**INSTRUCTIONS FOR THE TASK**
Please restate the records that follow word for word, omitting any images.
━━━━━ SUPPLIED DATA ━━━━━
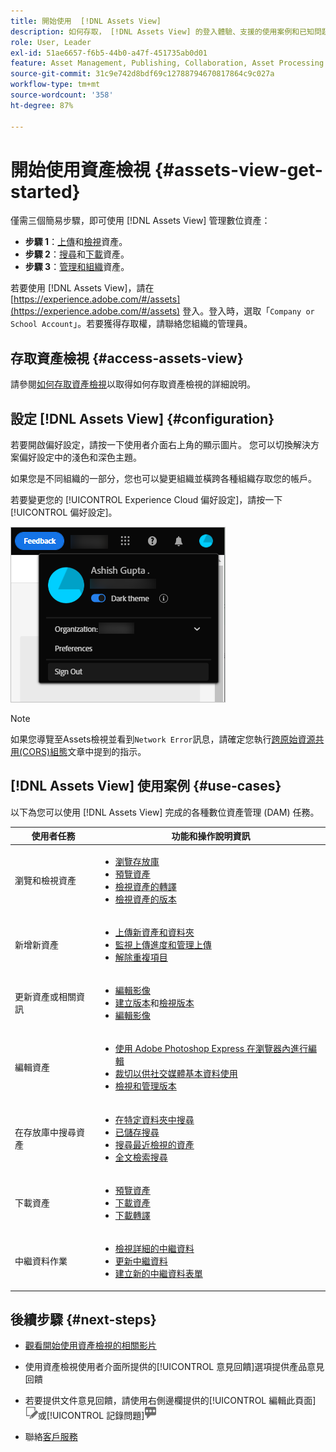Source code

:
 ```yaml
---
title: 開始使用  [!DNL Assets View]
description: 如何存取， [!DNL Assets View] 的登入體驗、支援的使用案例和已知問題
role: User, Leader
exl-id: 51ae6657-f6b5-44b0-a47f-451735ab0d01
feature: Asset Management, Publishing, Collaboration, Asset Processing
source-git-commit: 31c9e742d8bdf69c12788794670817864c9c027a
workflow-type: tm+mt
source-wordcount: '358'
ht-degree: 87%

---
```


# 開始使用資產檢視 {#assets-view-get-started}

<!-- TBD: Make links for these steps. -->

僅需三個簡易步驟，即可使用 [!DNL Assets View] 管理數位資產：

* **步驟 1**：[上傳](/help/assets/add-delete-assets-view.md)和[檢視](/help/assets/navigate-assets-view.md)資產。
* **步驟 2**：[搜尋](/help/assets/search-assets-view.md)和[下載](/help/assets/manage-organize-assets-view.md#download)資產。
* **步驟 3**：[管理和組織](/help/assets/manage-organize-assets-view.md)資產。

若要使用 [!DNL Assets View]，請在 [https://experience.adobe.com/#/assets](https://experience.adobe.com/#/assets) 登入。登入時，選取「`Company or School Account`」。若要獲得存取權，請聯絡您組織的管理員。

<!--In addition, more reference information that can be helpful is [understanding of the user interface](/help/assets/navigate-assets-view.md), [list of use cases](#use-cases), [supported file types](/help/assets/supported-file-formats-assets-view.md), and [known issues](/help/assets/release-notes.md#known-issues).
-->

## 存取資產檢視 {#access-assets-view}

請參閱[如何存取資產檢視](/help/assets/assets-view-introduction.md#how-to-access-assets-view)以取得如何存取資產檢視的詳細說明。

## 設定 [!DNL Assets View] {#configuration}

若要開啟偏好設定，請按一下使用者介面右上角的顯示圖片。 您可以切換解決方案偏好設定中的淺色和深色主題。

如果您是不同組織的一部分，您也可以變更組織並橫跨各種組織存取您的帳戶。

若要變更您的 [!UICONTROL Experience Cloud 偏好設定]，請按一下[!UICONTROL 偏好設定]。

![切換深色和淺色主題的偏好設定](assets/theme-change.png)

>[!NOTE]
>
>如果您導覽至Assets檢視並看到`Network Error`訊息，請確定您執行[跨原始資源共用(CORS)組態](/help/headless/deployment/cross-origin-resource-sharing.md)文章中提到的指示。

## [!DNL Assets View] 使用案例 {#use-cases}

以下為您可以使用 [!DNL Assets View] 完成的各種數位資產管理 (DAM) 任務。

| 使用者任務 | 功能和操作說明資訊 |
|-----|------|
| 瀏覽和檢視資產 | <ul> <li>[瀏覽存放庫](/help/assets/navigate-assets-view.md#view-assets-and-details) </li> <li> [預覽資產](/help/assets/navigate-assets-view.md#preview-assets) <li> [檢視資產的轉譯](/help/assets/add-delete-assets-view.md#renditions) </li> <li>[檢視資產的版本](/help/assets/manage-organize-assets-view.md#view-versions)</li></ul> |
| 新增新資產 | <ul> <li>[上傳新資產和資料夾](/help/assets/add-delete-assets-view.md)</li> <li>[監視上傳進度和管理上傳](/help/assets/add-delete-assets-view.md#upload-progress)</li> <li>[解除重複項目](/help/assets/add-delete-assets-view.md)</li> </ul> |
| 更新資產或相關資訊 | <ul> <li>[編輯影像](/help/assets/edit-images-assets-view.md)</li> <li>[建立版本](/help/assets/manage-organize-assets-view.md#create-versions)和[檢視版本](/help/assets/manage-organize-assets-view.md#view-versions)</li> <li>[編輯影像](/help/assets/edit-images-assets-view.md)</li> </ul> |
| 編輯資產 | <ul> <li>[使用 Adobe Photoshop Express 在瀏覽器內進行編輯](/help/assets/edit-images-assets-view.md)</li> <li>[裁切以供社交媒體基本資料使用](/help/assets/edit-images-assets-view.md#crop-straighten-images)</li> <li>[檢視和管理版本](/help/assets/manage-organize-assets-view.md#view-versions)</li></ul></ul> |
| 在存放庫中搜尋資產 | <ul> <li>[在特定資料夾中搜尋](/help/assets/search-assets-view.md#refine-search-results)</li> <li>[已儲存搜尋](/help/assets/search-assets-view.md#saved-search)</li> <li>[搜尋最近檢視的資產](/help/assets/search-assets-view.md)</li> <li>[全文檢索搜尋](/help/assets/search-assets-view.md) |
| 下載資產 | <ul> <li> [預覽資產](/help/assets/navigate-assets-view.md#preview-assets) </li> <li> [下載資產](/help/assets/manage-organize-assets-view.md#download) <li> [下載轉譯](/help/assets/add-delete-assets-view.md#renditions) </li></ul> |
| 中繼資料作業 | <ul> <li>[檢視詳細的中繼資料](/help/assets/metadata-assets-view.md) </li> <li> [更新中繼資料](/help/assets/metadata-assets-view.md#update-metadata)</li> <li> [建立新的中繼資料表單](/help/assets/metadata-assets-view.md#metadata-forms) </li> </ul> |

## 後續步驟 {#next-steps}

* [觀看開始使用資產檢視的相關影片](https://experienceleague.adobe.com/docs/experience-manager-learn/assets-essentials/getting-started.html?lang=zh-Hant)

* 使用資產檢視使用者介面所提供的[!UICONTROL 意見回饋]選項提供產品意見回饋

* 若要提供文件意見回饋，請使用右側邊欄提供的[!UICONTROL 編輯此頁面]![來編輯頁面](assets/do-not-localize/edit-page.png)或[!UICONTROL 記錄問題]![來建立 GitHub 問題](assets/do-not-localize/github-issue.png)

* 聯絡[客戶服務](https://experienceleague.adobe.com/zh-hant?support-solution=General#support)


<!--TBD: Merge the below rows in the table when the use cases are documented/available.

| How do I delete assets? | <ul> <li>[Delete assets](/help/assets/manage-organize.md)</li> <li>Recover deleted assets</li> <li>Permanently delete assets</li> </ul> |
| How do I share assets or find shared assets? | <ul> <li>Shared by me</li> <li>Shared with me</li> <li>Share for comments and review</li> <li>Unshare assets</li> </ul> |
| How do I collaborate with others and get my assets reviewed | <ul> <li>Share for review</li> <li>Provide comments. Resolve and filter comments</li> <li>Annotations on images</li> <li>Assign tasks to specific users and prioritize</li> </ul> |

-->

<!-- 

## ![feedback icon](assets/do-not-localize/feedback-icon.png) Provide product feedback {#provide-feedback}

Adobe welcomes feedback about the solution. To provide feedback without even switching your working application, use the [!UICONTROL Feedback] option in the user interface. It also lets you attach files such as screenshots or video recording of an issue.

  ![feedback option in the interface](assets/feedback-panel.png)

To provide feedback for documentation, click [!UICONTROL Edit this page] ![edit the page](assets/do-not-localize/edit-page.png) or [!UICONTROL Log an issue] ![create a GitHub issue](assets/do-not-localize/github-issue.png) from the right sidebar. You can do one of the following: 

* Make the content updates and submit a GitHub pull request.
* Create an issue or ticket in GitHub. Retain the automatically populated article name when creating an issue.

-->
<!--
>[!MORELIKETHIS]
>
>* [Understand the user interface](/help/assets/navigate-asssets-view.md).
>* [Release notes and known issues](/help/assets/release-notes.md).
>* [Supported file types](/help/assets/supported-file-formats.md).
-->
━━━━━
**OUTPUT OF THE EXERCISE**
Source code

:
 ```yaml
---
title: 開始使用  [!DNL Assets View]
description: 如何存取， [!DNL Assets View] 的登入體驗、支援的使用案例和已知問題
role: User, Leader
exl-id: 51ae6657-f6b5-44b0-a47f-451735ab0d01
feature: Asset Management, Publishing, Collaboration, Asset Processing
source-git-commit: 31c9e742d8bdf69c12788794670817864c9c027a
workflow-type: tm+mt
source-wordcount: '358'
ht-degree: 87%

---
```


# 開始使用資產檢視 {#assets-view-get-started}

<!-- TBD: Make links for these steps. -->

僅需三個簡易步驟，即可使用 [!DNL Assets View] 管理數位資產：

* **步驟 1**：[上傳](/help/assets/add-delete-assets-view.md)和[檢視](/help/assets/navigate-assets-view.md)資產。
* **步驟 2**：[搜尋](/help/assets/search-assets-view.md)和[下載](/help/assets/manage-organize-assets-view.md#download)資產。
* **步驟 3**：[管理和組織](/help/assets/manage-organize-assets-view.md)資產。

若要使用 [!DNL Assets View]，請在 [https://experience.adobe.com/#/assets](https://experience.adobe.com/#/assets) 登入。登入時，選取「`Company or School Account`」。若要獲得存取權，請聯絡您組織的管理員。

<!--In addition, more reference information that can be helpful is [understanding of the user interface](/help/assets/navigate-assets-view.md), [list of use cases](#use-cases), [supported file types](/help/assets/supported-file-formats-assets-view.md), and [known issues](/help/assets/release-notes.md#known-issues).
-->

## 存取資產檢視 {#access-assets-view}

請參閱[如何存取資產檢視](/help/assets/assets-view-introduction.md#how-to-access-assets-view)以取得如何存取資產檢視的詳細說明。

## 設定 [!DNL Assets View] {#configuration}

若要開啟偏好設定，請按一下使用者介面右上角的顯示圖片。 您可以切換解決方案偏好設定中的淺色和深色主題。

如果您是不同組織的一部分，您也可以變更組織並橫跨各種組織存取您的帳戶。

若要變更您的 [!UICONTROL Experience Cloud 偏好設定]，請按一下[!UICONTROL 偏好設定]。

![切換深色和淺色主題的偏好設定](assets/theme-change.png)

>[!NOTE]
>
>如果您導覽至Assets檢視並看到`Network Error`訊息，請確定您執行[跨原始資源共用(CORS)組態](/help/headless/deployment/cross-origin-resource-sharing.md)文章中提到的指示。

## [!DNL Assets View] 使用案例 {#use-cases}

以下為您可以使用 [!DNL Assets View] 完成的各種數位資產管理 (DAM) 任務。

| 使用者任務 | 功能和操作說明資訊 |
|-----|------|
| 瀏覽和檢視資產 | <ul> <li>[瀏覽存放庫](/help/assets/navigate-assets-view.md#view-assets-and-details) </li> <li> [預覽資產](/help/assets/navigate-assets-view.md#preview-assets) <li> [檢視資產的轉譯](/help/assets/add-delete-assets-view.md#renditions) </li> <li>[檢視資產的版本](/help/assets/manage-organize-assets-view.md#view-versions)</li></ul> |
| 新增新資產 | <ul> <li>[上傳新資產和資料夾](/help/assets/add-delete-assets-view.md)</li> <li>[監視上傳進度和管理上傳](/help/assets/add-delete-assets-view.md#upload-progress)</li> <li>[解除重複項目](/help/assets/add-delete-assets-view.md)</li> </ul> |
| 更新資產或相關資訊 | <ul> <li>[編輯影像](/help/assets/edit-images-assets-view.md)</li> <li>[建立版本](/help/assets/manage-organize-assets-view.md#create-versions)和[檢視版本](/help/assets/manage-organize-assets-view.md#view-versions)</li> <li>[編輯影像](/help/assets/edit-images-assets-view.md)</li> </ul> |
| 編輯資產 | <ul> <li>[使用 Adobe Photoshop Express 在瀏覽器內進行編輯](/help/assets/edit-images-assets-view.md)</li> <li>[裁切以供社交媒體基本資料使用](/help/assets/edit-images-assets-view.md#crop-straighten-images)</li> <li>[檢視和管理版本](/help/assets/manage-organize-assets-view.md#view-versions)</li></ul></ul> |
| 在存放庫中搜尋資產 | <ul> <li>[在特定資料夾中搜尋](/help/assets/search-assets-view.md#refine-search-results)</li> <li>[已儲存搜尋](/help/assets/search-assets-view.md#saved-search)</li> <li>[搜尋最近檢視的資產](/help/assets/search-assets-view.md)</li> <li>[全文檢索搜尋](/help/assets/search-assets-view.md) |
| 下載資產 | <ul> <li> [預覽資產](/help/assets/navigate-assets-view.md#preview-assets) </li> <li> [下載資產](/help/assets/manage-organize-assets-view.md#download) <li> [下載轉譯](/help/assets/add-delete-assets-view.md#renditions) </li></ul> |
| 中繼資料作業 | <ul> <li>[檢視詳細的中繼資料](/help/assets/metadata-assets-view.md) </li> <li> [更新中繼資料](/help/assets/metadata-assets-view.md#update-metadata)</li> <li> [建立新的中繼資料表單](/help/assets/metadata-assets-view.md#metadata-forms) </li> </ul> |

## 後續步驟 {#next-steps}

* [觀看開始使用資產檢視的相關影片](https://experienceleague.adobe.com/docs/experience-manager-learn/assets-essentials/getting-started.html?lang=zh-Hant)

* 使用資產檢視使用者介面所提供的[!UICONTROL 意見回饋]選項提供產品意見回饋

* 若要提供文件意見回饋，請使用右側邊欄提供的[!UICONTROL 編輯此頁面]![來編輯頁面](assets/do-not-localize/edit-page.png)或[!UICONTROL 記錄問題]![來建立 GitHub 問題](assets/do-not-localize/github-issue.png)

* 聯絡[客戶服務](https://experienceleague.adobe.com/zh-hant?support-solution=General#support)


<!--TBD: Merge the below rows in the table when the use cases are documented/available.

| How do I delete assets? | <ul> <li>[Delete assets](/help/assets/manage-organize.md)</li> <li>Recover deleted assets</li> <li>Permanently delete assets</li> </ul> |
| How do I share assets or find shared assets? | <ul> <li>Shared by me</li> <li>Shared with me</li> <li>Share for comments and review</li> <li>Unshare assets</li> </ul> |
| How do I collaborate with others and get my assets reviewed | <ul> <li>Share for review</li> <li>Provide comments. Resolve and filter comments</li> <li>Annotations on images</li> <li>Assign tasks to specific users and prioritize</li> </ul> |

-->

<!-- 

## ![feedback icon](assets/do-not-localize/feedback-icon.png) Provide product feedback {#provide-feedback}

Adobe welcomes feedback about the solution. To provide feedback without even switching your working application, use the [!UICONTROL Feedback] option in the user interface. It also lets you attach files such as screenshots or video recording of an issue.

  ![feedback option in the interface](assets/feedback-panel.png)

To provide feedback for documentation, click [!UICONTROL Edit this page] ![edit the page](assets/do-not-localize/edit-page.png) or [!UICONTROL Log an issue] ![create a GitHub issue](assets/do-not-localize/github-issue.png) from the right sidebar. You can do one of the following: 

* Make the content updates and submit a GitHub pull request.
* Create an issue or ticket in GitHub. Retain the automatically populated article name when creating an issue.

-->
<!--
>[!MORELIKETHIS]
>
>* [Understand the user interface](/help/assets/navigate-asssets-view.md).
>* [Release notes and known issues](/help/assets/release-notes.md).
>* [Supported file types](/help/assets/supported-file-formats.md).
-->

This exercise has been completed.